Japan sacked three officials over the scandals on Thursday, but it was unclear if this was enough to help repair public confidence in Tokyo's ability to govern the industry.
The disasters look to have dealt a definitive blow to the future of nuclear energy in Japan.
Prime Minister Naoto Kan has called for gradually weaning Japan off its dependence on nuclear power, a U-turn on the 2010 energy policy that sought to boost nuclear capacity to supply 50 percent of Japan's energy needs by 2030. In that plan, nuclear was seen as a cheaper and cleaner alternative to fossil fuels.
But the unpopular Kan, fighting to stay in his post, has given no detail on how he plans to build enough capacity to substitute nuclear supply, nor how to make alternative supplies economical.
"The issue is the uncertainty over policy," said Naohiko Baba, chief Japan economist at Goldman Sachs.
"Because of an unclear direction about nuclear power plants, companies can't make their investment plans while utilities can't make a decisive shift to other power sources from nuclear power.

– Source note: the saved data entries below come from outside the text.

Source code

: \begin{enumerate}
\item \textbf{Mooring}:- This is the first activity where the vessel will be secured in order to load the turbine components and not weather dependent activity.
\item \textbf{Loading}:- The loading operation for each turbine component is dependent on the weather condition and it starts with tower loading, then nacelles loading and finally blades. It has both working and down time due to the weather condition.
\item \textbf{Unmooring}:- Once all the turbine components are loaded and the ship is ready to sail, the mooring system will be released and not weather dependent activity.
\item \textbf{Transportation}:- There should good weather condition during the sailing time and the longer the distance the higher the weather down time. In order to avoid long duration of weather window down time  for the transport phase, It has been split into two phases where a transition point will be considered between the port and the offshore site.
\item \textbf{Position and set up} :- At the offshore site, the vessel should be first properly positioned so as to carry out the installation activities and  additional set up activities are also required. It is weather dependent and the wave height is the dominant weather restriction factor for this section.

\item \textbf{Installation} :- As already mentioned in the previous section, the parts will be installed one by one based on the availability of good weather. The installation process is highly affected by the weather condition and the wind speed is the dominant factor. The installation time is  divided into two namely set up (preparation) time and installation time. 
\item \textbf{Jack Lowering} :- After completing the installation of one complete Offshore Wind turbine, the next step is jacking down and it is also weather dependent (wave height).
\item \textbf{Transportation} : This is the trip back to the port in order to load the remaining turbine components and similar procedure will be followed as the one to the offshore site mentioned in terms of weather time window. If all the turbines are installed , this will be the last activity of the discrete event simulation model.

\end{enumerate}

The uncertainty over the energy future heightens the possibility of companies leaving Japan."
Instead of rebuilding generation capacity, utilities may freeze even the investments necessary to maintain capacity, until they see clarity from Tokyo on the fate of their reactors and government energy priorities.
Uncertainty over the cost and availability of future energy supply may push Japanese companies overseas and stall foreign companies from investing.
"The confusion is expected to last for at least another half year, while the current anti-nuclear public sentiment doesn't provide an environment for an objective debate over the issue," said Xiao Minjie, chief economist at FuNNeX Asset Management in Tokyo.
"The uncertainty over the outlook of the energy policy, together with the rising yen, are pushing Japanese companies to shift operations overseas."
Japan is already getting an indication of the potential cost to the country of a long-term shift away from nuclear power.
The number of Japanese nuclear plants supplying power to the grid is slowly falling as plants are shut down for regular maintenance. Local government officials, wary of public opprobrium, have refused permission for the plants to restart.
The government estimated on Friday that if all of Japan's 54 reactors went offline by May 2012 the nation would face a 10 percent power shortage next summer and electricity costs would spike up 20 percent.
The drag on economic growth from higher energy costs caused by greater use of costly imported fuels while nuclear electricity output dwindles would be substantial, economists say.